Juno


Juno me recibió despatarrada, panza arriba, moviendo el rabo. Me senté cerca y le rasqué las orejas, la frente, el lomo, el vientre. En el hocico descubrí unas costras de tierra; sin duda, había estado trabajando con bastante empeño en su túnel, con el que quiere atravesar el mundo, llegar a la China, esconder los huesos, los tesoros, los recuerdos, una foto tuya, un pedazo de mi cara. Mientras le acariciaba las cejas con la yema de los dedos, sus ojos brillaban sobre el parqué. Me contó que era una perra real, con boca loca y patas de hierro, que por las noches salía volando, se comía alguna vaca y dormía en una cama llamada Luna.
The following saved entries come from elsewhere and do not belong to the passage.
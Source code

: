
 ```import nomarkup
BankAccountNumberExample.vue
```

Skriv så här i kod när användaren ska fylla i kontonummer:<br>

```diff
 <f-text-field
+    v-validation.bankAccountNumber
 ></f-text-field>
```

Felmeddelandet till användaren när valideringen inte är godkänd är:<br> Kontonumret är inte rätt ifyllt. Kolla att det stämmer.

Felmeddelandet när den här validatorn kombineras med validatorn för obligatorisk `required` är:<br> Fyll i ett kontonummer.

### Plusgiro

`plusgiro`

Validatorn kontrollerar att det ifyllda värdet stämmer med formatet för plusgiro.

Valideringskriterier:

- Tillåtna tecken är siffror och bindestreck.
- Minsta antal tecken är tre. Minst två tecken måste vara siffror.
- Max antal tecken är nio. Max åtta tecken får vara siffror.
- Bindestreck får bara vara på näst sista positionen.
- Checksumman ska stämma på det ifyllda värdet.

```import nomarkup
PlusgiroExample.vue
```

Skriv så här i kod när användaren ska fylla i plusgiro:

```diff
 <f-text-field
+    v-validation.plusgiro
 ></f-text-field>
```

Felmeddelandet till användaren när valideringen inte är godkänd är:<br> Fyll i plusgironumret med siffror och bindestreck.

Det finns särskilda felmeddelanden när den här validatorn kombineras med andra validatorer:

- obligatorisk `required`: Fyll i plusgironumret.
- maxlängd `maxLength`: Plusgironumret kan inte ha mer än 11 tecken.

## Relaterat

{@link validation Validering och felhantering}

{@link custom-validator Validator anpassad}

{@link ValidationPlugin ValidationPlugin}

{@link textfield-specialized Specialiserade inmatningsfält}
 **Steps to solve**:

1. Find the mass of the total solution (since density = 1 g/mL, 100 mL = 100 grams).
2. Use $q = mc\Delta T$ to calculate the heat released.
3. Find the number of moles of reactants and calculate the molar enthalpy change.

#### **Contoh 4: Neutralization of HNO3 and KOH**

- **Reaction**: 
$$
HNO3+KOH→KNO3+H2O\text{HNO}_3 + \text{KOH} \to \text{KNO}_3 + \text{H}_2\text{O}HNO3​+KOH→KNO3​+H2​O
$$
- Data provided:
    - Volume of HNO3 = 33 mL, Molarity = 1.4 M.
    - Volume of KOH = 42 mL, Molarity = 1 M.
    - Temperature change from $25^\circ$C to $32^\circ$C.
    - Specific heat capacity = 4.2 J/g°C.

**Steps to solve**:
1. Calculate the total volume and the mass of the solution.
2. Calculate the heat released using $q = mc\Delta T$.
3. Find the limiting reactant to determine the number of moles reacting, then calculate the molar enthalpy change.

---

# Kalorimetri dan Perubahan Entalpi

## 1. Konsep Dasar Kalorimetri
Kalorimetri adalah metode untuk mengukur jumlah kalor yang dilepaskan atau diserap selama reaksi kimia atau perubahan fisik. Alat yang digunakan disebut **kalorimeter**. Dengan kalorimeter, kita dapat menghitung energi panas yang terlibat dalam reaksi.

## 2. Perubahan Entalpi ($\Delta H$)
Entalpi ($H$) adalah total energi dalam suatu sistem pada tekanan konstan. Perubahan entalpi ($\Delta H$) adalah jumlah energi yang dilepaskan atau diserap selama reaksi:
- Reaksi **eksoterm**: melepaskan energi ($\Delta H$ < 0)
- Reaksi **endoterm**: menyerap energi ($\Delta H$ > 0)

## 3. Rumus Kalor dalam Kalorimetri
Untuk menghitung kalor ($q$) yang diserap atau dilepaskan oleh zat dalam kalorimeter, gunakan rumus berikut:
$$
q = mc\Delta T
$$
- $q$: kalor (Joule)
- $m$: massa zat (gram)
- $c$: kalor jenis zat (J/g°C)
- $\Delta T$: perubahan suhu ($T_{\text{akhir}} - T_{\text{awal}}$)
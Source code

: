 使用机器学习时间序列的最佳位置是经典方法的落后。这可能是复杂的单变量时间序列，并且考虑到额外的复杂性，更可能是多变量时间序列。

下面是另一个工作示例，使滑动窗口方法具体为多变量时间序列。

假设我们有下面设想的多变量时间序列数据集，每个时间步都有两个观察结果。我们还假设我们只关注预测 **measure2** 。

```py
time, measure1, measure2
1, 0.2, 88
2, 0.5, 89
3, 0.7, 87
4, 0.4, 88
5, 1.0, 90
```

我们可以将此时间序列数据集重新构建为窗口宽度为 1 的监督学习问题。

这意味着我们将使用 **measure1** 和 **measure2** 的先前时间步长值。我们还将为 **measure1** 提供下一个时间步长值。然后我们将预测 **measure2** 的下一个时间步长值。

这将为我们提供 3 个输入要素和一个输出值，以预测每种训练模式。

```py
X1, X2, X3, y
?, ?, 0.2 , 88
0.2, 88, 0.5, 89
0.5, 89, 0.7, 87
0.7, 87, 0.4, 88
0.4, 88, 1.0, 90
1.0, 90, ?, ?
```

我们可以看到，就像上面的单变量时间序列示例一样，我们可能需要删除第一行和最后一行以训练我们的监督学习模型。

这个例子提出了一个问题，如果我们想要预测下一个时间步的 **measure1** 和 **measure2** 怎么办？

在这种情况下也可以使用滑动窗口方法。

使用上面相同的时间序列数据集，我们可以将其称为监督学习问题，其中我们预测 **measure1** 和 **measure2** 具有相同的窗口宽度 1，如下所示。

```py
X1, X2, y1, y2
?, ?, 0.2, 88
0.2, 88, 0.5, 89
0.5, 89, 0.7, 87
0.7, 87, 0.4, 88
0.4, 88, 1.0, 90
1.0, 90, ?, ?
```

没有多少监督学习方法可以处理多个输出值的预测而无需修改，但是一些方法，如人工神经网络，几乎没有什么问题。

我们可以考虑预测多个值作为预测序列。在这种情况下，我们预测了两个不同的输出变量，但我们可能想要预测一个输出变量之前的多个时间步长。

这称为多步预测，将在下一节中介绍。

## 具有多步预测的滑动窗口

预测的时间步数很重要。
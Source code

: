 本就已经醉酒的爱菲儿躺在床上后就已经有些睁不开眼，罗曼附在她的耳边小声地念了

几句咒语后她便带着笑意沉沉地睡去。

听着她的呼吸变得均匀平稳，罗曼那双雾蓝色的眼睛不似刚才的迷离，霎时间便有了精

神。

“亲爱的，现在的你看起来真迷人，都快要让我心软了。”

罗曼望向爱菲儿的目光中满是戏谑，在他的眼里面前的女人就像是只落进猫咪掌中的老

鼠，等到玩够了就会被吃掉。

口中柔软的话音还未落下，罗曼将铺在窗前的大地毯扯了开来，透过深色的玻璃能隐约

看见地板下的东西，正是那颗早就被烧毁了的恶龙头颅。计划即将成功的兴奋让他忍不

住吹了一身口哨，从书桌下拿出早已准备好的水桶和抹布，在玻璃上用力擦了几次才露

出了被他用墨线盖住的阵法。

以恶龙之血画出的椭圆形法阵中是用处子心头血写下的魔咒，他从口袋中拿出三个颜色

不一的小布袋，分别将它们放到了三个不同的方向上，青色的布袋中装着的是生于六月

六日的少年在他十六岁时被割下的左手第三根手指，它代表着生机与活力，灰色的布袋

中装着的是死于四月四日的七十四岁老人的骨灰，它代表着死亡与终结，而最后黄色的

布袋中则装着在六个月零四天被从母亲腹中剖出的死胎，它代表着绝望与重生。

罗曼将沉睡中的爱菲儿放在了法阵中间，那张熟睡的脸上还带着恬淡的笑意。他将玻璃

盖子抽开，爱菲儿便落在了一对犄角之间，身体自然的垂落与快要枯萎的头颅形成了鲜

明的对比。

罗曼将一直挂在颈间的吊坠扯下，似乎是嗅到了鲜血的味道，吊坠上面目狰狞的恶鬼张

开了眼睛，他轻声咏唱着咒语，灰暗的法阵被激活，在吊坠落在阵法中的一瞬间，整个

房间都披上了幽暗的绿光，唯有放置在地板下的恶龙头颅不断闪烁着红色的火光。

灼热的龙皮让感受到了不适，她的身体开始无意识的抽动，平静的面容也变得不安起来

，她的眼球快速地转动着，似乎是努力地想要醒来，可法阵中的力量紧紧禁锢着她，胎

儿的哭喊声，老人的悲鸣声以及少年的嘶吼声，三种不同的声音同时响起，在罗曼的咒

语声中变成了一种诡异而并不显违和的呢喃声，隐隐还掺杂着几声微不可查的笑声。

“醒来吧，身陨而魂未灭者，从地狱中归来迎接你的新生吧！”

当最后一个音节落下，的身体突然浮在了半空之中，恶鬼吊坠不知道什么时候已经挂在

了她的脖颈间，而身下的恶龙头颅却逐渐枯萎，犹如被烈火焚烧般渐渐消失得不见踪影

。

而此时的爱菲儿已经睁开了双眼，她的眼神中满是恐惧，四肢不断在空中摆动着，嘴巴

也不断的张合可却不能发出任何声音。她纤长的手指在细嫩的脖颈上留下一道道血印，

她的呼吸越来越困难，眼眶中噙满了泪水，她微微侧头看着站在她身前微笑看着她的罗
De pronto, llena de melancolía, me preguntó cuándo volvías de tu viaje peludo. Evidentemente, yo sabía la respuesta; como sabía que ella no entendía el concepto del tiempo. Una hora no es bastante, un día demasiado, un segundo eterno, un mes cuestión de años. En un principio le contesté que pronto. Pero fue como no decir nada. Medité mejor mi respuesta: "No te preocupes, mientras ella falte, no estarás sola". No sé si la calmé, lo cierto es que se levantó ladrando, corrió por el pasillo en un vaivén vertiginoso, y acabó por tumbarse a mi lado. En cuanto la volví a tocar, me enseñó los dientes, pequeños, algo separados, en su encía bicolor. Nunca antes la había visto, con todo, reconocí su fausta sonrisa.